Data excerpts: Begin

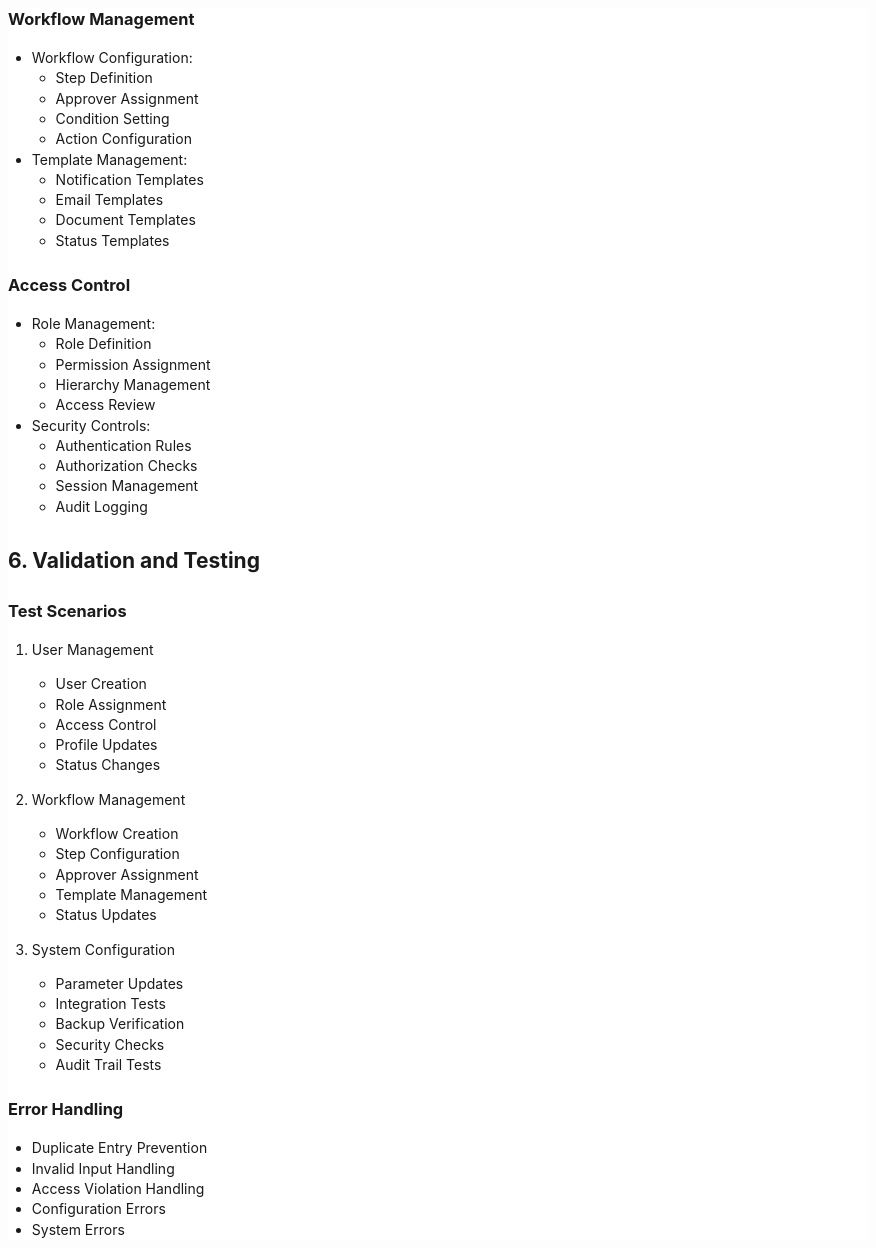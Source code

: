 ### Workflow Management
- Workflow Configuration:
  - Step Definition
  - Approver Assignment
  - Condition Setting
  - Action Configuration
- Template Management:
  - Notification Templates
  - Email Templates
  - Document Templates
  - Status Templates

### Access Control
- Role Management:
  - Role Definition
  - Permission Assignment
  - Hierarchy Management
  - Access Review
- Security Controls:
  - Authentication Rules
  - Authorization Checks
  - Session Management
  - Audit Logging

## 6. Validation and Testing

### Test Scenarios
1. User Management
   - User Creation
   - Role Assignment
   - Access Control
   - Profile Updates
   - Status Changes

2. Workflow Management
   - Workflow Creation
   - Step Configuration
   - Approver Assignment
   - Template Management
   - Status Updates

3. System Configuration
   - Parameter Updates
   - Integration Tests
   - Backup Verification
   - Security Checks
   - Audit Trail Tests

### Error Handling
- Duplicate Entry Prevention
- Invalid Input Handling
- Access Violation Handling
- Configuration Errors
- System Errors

Data excerpts: End
Data excerpts: Begin

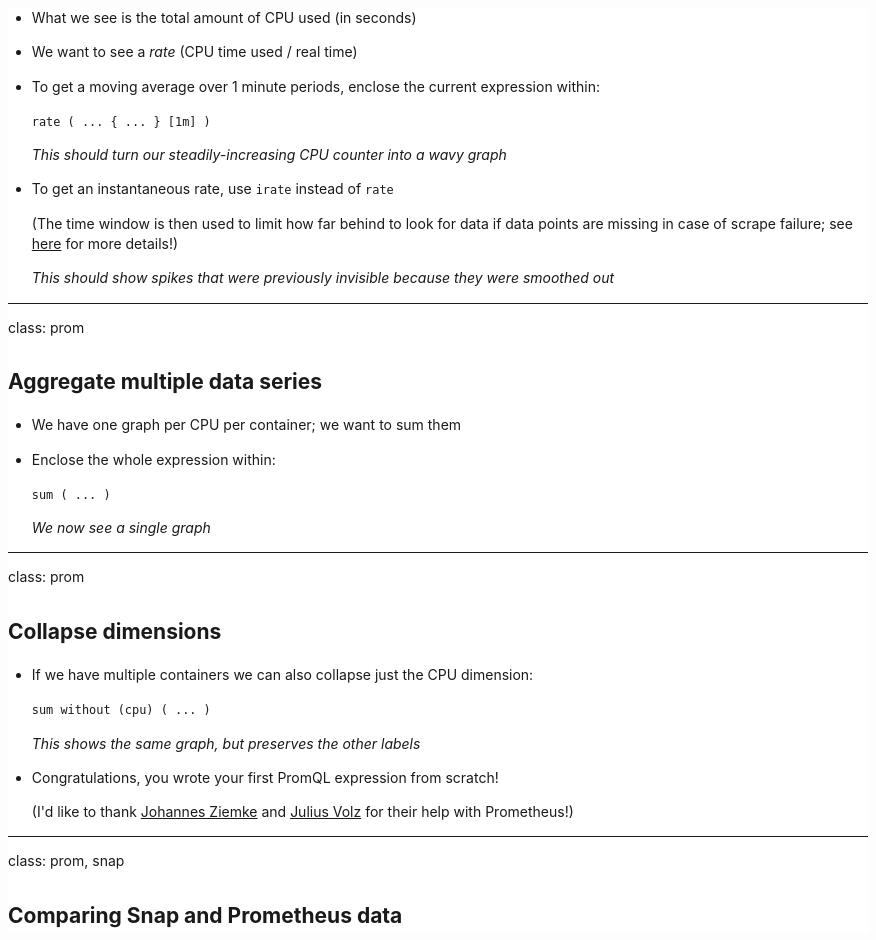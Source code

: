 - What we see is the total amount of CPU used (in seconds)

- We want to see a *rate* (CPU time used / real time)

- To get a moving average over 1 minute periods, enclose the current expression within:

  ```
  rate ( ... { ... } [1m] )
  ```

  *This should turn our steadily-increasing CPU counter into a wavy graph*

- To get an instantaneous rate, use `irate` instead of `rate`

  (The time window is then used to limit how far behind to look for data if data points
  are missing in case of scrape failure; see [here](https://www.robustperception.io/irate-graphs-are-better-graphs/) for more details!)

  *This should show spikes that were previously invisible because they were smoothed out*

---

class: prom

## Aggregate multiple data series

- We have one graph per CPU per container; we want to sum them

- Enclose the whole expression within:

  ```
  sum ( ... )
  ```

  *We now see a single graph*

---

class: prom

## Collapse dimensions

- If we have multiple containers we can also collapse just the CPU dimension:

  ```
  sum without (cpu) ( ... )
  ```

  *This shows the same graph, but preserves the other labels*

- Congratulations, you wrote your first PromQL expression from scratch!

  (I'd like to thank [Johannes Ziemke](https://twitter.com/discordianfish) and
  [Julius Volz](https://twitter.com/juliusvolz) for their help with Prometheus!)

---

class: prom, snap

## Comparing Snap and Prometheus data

Data excerpts: End

Exactly the lines above from the one with "- Congratulations, you" to the one with "## Comparing Snap and Prometheus data", both included, are to be quoted; leave the rest out.

## Reply to the exercise
- Congratulations, you wrote your first PromQL expression from scratch!

  (I'd like to thank [Johannes Ziemke](https://twitter.com/discordianfish) and
  [Julius Volz](https://twitter.com/juliusvolz) for their help with Prometheus!)

---

class: prom, snap

## Comparing Snap and Prometheus data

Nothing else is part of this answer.